Saved data entries:
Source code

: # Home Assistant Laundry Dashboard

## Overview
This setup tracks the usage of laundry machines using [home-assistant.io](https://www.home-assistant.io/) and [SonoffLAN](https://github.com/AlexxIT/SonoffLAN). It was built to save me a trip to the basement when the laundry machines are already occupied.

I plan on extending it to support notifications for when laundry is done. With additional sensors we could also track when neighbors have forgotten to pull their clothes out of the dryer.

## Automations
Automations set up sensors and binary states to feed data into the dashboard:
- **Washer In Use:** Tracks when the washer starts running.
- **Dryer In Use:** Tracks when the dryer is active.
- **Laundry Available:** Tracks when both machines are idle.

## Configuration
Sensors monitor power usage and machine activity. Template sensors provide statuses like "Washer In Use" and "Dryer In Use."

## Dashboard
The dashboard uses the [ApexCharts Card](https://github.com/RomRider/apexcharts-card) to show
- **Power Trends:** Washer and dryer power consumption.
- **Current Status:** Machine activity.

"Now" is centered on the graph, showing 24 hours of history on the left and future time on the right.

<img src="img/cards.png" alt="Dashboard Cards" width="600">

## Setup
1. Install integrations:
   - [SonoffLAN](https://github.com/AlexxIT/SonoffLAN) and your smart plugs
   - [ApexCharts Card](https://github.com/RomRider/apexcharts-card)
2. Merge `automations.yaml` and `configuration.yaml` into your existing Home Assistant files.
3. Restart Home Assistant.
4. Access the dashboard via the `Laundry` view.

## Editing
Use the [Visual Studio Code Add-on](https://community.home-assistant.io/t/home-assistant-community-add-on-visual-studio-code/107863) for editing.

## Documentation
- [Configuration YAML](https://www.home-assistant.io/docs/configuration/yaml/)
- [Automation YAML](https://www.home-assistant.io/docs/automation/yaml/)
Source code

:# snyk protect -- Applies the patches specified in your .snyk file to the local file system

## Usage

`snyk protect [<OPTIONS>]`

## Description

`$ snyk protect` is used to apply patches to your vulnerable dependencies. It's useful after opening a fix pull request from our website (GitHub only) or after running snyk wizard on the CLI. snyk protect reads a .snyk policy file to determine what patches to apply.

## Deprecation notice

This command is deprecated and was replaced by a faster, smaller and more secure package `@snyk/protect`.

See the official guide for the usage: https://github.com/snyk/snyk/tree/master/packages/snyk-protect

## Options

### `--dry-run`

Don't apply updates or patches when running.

Exercise instructions | Write every record out again, unaltered.

Finished task |
Source code

: # Home Assistant Laundry Dashboard

## Overview
This setup tracks the usage of laundry machines using [home-assistant.io](https://www.home-assistant.io/) and [SonoffLAN](https://github.com/AlexxIT/SonoffLAN). It was built to save me a trip to the basement when the laundry machines are already occupied.

I plan on extending it to support notifications for when laundry is done. With additional sensors we could also track when neighbors have forgotten to pull their clothes out of the dryer.

## Automations
Automations set up sensors and binary states to feed data into the dashboard:
- **Washer In Use:** Tracks when the washer starts running.
- **Dryer In Use:** Tracks when the dryer is active.
- **Laundry Available:** Tracks when both machines are idle.

## Configuration
Sensors monitor power usage and machine activity. Template sensors provide statuses like "Washer In Use" and "Dryer In Use."

## Dashboard
The dashboard uses the [ApexCharts Card](https://github.com/RomRider/apexcharts-card) to show
- **Power Trends:** Washer and dryer power consumption.
- **Current Status:** Machine activity.

"Now" is centered on the graph, showing 24 hours of history on the left and future time on the right.

<img src="img/cards.png" alt="Dashboard Cards" width="600">

## Setup
1. Install integrations:
   - [SonoffLAN](https://github.com/AlexxIT/SonoffLAN) and your smart plugs
   - [ApexCharts Card](https://github.com/RomRider/apexcharts-card)
2. Merge `automations.yaml` and `configuration.yaml` into your existing Home Assistant files.
3. Restart Home Assistant.
4. Access the dashboard via the `Laundry` view.

## Editing
Use the [Visual Studio Code Add-on](https://community.home-assistant.io/t/home-assistant-community-add-on-visual-studio-code/107863) for editing.

## Documentation
- [Configuration YAML](https://www.home-assistant.io/docs/configuration/yaml/)
- [Automation YAML](https://www.home-assistant.io/docs/automation/yaml/)
Source code

:# snyk protect -- Applies the patches specified in your .snyk file to the local file system

## Usage

`snyk protect [<OPTIONS>]`

## Description

`$ snyk protect` is used to apply patches to your vulnerable dependencies. It's useful after opening a fix pull request from our website (GitHub only) or after running snyk wizard on the CLI. snyk protect reads a .snyk policy file to determine what patches to apply.

## Deprecation notice

This command is deprecated and was replaced by a faster, smaller and more secure package `@snyk/protect`.

See the official guide for the usage: https://github.com/snyk/snyk/tree/master/packages/snyk-protect

## Options

### `--dry-run`

Don't apply updates or patches when running.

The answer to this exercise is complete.